BIS lança projeto Rialto, para pagamentos internacionais com CBDCs de atacado como o Drex

Ponte Rialto, inspiração para o BIS. Imagem: mfoddo, Pixabay.

O Banco de Compensações Internacionais (BIS), conhecido como “banco central dos bancos centrais”, anunciou, hoje (4), o Projeto Rialto, que vai explorar como os pagamentos instantâneos internacionais poderiam melhorar usando um componente modular de câmbio combinado com a liquidação em moedas digitais de bancos centrais (CBDCs) para atacado.

A ideia é testar uma solução automática de camada de liquidação de câmbio usando wCBDC (w de wholesale, atacado em inglês), “como um ativo de liquidação seguro que poderia ser implantado para sistemas de pagamento instantâneo interligados ou sistemas de ativos digitais”. O Projeto Rialto envolve o Eurosystem Centre e o Cingapore Centre, ambos parte do BIS Innovation Hub, além de bancos centrais.

O estudo faz parte da demanda do G20, grupo das maiores economias do mundo, para se buscar melhorarias nos pagamentos transfronteiriços. Hoje, para se fazer esses pagamentos, o usual é fazer câmbio entre moedas fiats e por meio de instituições financeiras. Mas, como o próprio BIS lembra, são operações que “podem ser caras, lentas e complexas, além de expor os participantes da cadeia de pagamentos a riscos de liquidez, crédito e liquidação”.

BIS acredita em CBDCs

De acordo com o BIS, “soluções descentralizadas, CBDCs e infraestruturas de pagamento interligadas são consideradas caminhos promissores para melhorar os pagamentos transfronteiriços. Como elas interagem, ainda não foi explorado e pode gerar respostas que tragam avanços para os pagamentos transfronteiriços globalmente”.

O tema também está na agenda do Brasil. O Drex é uma CBDC de atacado e poderá, eventualmente, também ter uso em pagamentos transfronteiriços, o que não é algo trivial. Isso porque os ajustes necessários são vários, a começar pela interoperabilidade entre as redes blockchain.

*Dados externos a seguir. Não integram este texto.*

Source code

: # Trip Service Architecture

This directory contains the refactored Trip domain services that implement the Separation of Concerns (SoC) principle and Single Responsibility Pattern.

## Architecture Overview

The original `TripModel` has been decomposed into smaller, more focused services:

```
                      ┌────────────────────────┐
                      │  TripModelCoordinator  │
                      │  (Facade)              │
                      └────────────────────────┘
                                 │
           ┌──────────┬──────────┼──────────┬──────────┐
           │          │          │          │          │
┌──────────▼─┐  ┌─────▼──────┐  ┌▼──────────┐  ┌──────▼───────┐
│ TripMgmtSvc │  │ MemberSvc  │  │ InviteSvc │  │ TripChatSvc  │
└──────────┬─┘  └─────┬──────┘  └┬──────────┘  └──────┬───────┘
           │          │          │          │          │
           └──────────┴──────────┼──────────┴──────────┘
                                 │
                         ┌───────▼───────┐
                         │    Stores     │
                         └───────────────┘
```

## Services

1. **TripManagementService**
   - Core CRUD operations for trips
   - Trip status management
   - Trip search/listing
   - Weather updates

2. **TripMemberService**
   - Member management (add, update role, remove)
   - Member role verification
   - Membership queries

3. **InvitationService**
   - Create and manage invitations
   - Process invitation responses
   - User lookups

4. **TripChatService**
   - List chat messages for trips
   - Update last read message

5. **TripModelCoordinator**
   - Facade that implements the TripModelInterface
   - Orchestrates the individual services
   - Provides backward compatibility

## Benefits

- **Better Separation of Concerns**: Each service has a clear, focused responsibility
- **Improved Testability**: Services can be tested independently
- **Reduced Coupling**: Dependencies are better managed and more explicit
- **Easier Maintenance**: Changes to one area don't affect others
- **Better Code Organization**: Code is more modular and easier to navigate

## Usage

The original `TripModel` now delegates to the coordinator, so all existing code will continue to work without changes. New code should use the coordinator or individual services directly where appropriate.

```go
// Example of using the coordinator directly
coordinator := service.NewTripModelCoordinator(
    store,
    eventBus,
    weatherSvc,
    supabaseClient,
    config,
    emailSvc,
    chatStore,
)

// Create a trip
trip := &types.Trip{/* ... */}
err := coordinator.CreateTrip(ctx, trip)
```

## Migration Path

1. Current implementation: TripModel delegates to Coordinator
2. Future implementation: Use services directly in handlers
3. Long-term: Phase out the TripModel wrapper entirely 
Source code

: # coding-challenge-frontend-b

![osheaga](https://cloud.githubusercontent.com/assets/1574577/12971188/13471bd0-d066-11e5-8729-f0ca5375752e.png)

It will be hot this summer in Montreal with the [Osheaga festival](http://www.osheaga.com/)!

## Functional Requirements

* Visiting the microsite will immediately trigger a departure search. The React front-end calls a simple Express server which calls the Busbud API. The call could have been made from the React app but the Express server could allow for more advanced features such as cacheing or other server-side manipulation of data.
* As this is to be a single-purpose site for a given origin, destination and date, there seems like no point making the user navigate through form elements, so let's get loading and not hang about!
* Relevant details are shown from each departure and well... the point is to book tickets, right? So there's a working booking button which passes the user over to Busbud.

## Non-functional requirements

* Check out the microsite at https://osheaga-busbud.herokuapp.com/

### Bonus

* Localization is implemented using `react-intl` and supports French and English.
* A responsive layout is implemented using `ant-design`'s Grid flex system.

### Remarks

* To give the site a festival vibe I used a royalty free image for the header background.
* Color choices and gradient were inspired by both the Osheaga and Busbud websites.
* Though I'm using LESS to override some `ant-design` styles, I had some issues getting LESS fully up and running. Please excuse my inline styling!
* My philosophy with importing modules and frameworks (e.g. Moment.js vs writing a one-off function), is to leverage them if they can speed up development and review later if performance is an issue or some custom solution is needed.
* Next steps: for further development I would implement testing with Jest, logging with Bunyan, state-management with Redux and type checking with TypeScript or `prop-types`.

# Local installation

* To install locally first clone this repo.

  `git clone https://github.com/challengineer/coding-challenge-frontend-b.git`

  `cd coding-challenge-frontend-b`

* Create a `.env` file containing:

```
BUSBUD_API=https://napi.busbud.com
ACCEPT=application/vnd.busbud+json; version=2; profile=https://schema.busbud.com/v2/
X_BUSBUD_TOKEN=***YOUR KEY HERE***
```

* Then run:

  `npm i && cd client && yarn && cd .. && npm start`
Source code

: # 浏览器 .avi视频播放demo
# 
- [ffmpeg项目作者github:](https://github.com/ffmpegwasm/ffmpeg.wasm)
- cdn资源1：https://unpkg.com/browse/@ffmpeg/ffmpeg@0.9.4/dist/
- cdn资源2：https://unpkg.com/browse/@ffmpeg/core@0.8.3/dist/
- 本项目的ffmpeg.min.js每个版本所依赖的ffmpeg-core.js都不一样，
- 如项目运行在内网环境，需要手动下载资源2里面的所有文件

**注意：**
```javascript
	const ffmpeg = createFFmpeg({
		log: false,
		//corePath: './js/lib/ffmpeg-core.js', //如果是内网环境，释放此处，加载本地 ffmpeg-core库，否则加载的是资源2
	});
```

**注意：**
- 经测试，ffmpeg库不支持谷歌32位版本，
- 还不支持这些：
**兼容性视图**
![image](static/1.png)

Aliás, o BC acompanha alguns projetos do BIS como observador, porque os recursos de desenvolvimento estão direcionados para o piloto do Drex, disse Fabio Araújo, coordenador do projeto Drex no BC ao Blocknews. E no caso de transferências internacionais, teve um projeto do Itaú envolvendo a Colômbia no Lift Challenge do real digital. Além disso, o BC também está com estudando câmbio e pagamentos internacionais envolvendo ativos digitais na sua agenda.

BC do Brasil estuda câmbio com criptos

Uma das indicações disso veio na divulgação das prioridades regulatórias deste ano, que incluiu o tema. Uma outra foi a inclusão do assunto entre as perguntas da consulta pública para regulamentação das provedoras de serviços de ativos digitais (Vasps).

E recentemente, quando divulgou os próximos passos para a regulamentação, informou que vai se preparar para tratar das stablecoins, as mais usadas em pagamentos e remessas internacionais. As questões envolvendo a regulamentação de operações cambiais com ativos digitais é muito complexa, de acordo com empresas do mercado.

É preciso começar definindo questões como, por exemplo, o que é câmbio. Hoje, o conceito envolve apenas troca entre moedas fiduciárias. Outros pontos dos muitos a se definir são o que é stablecoin e quando uma troca envolvendo cripto é câmbio.

Câmbio sem criptos

Lembrando que em 2017, o BC informou que era proibido fazer transferências internacionais com ativos digitais. Como blockchain facilita essas operações, essa regra é questionável. Apesar de que é necessário também analisar com cuidado os impactos econômicos dessas operações, para que os benefícios superem os riscos.

O nome do projeto do BIS vêm tanto da ponte em Veneza que liga os dois lados do Grande Canal, “simbolizando a infraestrutura de pagamentos transfronteiriços”, quanto de um mercado na cidade, “simbolizando a liquidação automática de câmbio usando wCBDC”, disse o BIS.